This is the final code. Failure to find another ‘A’ in find_A would send control to done. Essentailly, ‘n_w’ and ‘index_w’ are equivalent as are ‘n_y’ and ‘index_y’. One or the other can probably be eliminated without too much work to save memory.

The rewrite subroutine is fairly simple. When the program enters this part, values are already stored for ‘w’, ‘y’, ‘counter’, ‘index_w’, and ‘index_y’. Only one ‘A’ situation is rewritten at a time like in the above example. It will either correspond to a green, blue, or purple situation. The ‘if’ statements at the beginning are used to determine which of the three it is.

If (w=F and L=F) then subroutine rewrite_green is called

If (w=F and y=L) then subroutine rewrite_blue is called.

If (w=L and y=F) then subroutine rewrite_purple is called.

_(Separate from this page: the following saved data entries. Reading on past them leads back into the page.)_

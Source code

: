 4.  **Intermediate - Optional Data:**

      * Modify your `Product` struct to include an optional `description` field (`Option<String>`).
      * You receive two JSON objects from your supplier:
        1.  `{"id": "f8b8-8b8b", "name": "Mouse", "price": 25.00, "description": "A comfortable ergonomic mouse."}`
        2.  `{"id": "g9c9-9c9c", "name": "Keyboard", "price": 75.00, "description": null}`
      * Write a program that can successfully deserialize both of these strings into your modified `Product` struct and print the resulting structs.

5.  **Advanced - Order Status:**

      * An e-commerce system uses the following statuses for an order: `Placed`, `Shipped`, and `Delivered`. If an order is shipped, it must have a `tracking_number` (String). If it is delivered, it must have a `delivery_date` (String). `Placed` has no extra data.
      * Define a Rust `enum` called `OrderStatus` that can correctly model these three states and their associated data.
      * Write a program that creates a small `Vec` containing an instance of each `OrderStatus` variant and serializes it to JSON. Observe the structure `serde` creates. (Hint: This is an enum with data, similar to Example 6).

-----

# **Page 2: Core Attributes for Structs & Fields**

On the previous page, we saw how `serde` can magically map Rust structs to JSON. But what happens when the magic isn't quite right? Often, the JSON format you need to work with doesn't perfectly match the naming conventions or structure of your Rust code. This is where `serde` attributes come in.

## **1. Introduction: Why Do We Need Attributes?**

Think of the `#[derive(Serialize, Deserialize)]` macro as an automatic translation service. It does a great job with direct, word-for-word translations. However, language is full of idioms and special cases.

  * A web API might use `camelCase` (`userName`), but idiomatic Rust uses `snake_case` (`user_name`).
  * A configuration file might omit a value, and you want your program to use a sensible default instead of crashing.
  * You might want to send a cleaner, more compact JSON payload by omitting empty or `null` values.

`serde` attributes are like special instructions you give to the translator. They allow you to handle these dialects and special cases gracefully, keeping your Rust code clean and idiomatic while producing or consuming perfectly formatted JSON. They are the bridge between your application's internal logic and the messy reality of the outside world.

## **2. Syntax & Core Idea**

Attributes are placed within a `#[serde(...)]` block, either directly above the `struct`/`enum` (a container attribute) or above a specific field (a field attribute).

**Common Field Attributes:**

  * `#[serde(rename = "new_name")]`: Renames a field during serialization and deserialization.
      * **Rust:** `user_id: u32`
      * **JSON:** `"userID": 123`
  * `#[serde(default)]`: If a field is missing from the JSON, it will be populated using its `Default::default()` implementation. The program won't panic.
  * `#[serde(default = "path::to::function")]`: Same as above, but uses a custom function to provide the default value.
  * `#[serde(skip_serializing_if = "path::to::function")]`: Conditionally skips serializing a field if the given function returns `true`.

Example of situation green code:

F F L F R R F L F F

0 1 2 3 4 5 6 7 8 9

After the find_RR subroutine

F F L F A F L F F

0 1 2 3 4 5 6 7 8

After find_A, counter=4

After surround_A, w=F, y=F, n_w=2, n_y=2. We want spaces 2,3,4,5, and 6 to be written with ‘0’. After the ‘if’ statement fails, the following code is execuated:

index_w=n_w-1

index_y=n_y-1

Therefore, index_w=1, and index_y=1.

Inside rewrite, w=F and y=F so subroutine rewrite_green is called

For the decrementing loop, we need blocks 2 and 3 to be written with zeros. The following code is used to write the ‘0’ to EEPROM:

for dummy=1 to index_w+1

write counter-dummy,0

This will write zeros to memory blocks 3 and 2.

For the incrimenting loop, we need blocks 5 and 6 to be written with zeros. The following code is used to write the ‘0’ to EEPROM.

for dummy=1 to index_y+1

write counter+dummy,0

This will write zeros to memory blocks 5 and 6.

Lastly, ‘counter’ is written with a zero.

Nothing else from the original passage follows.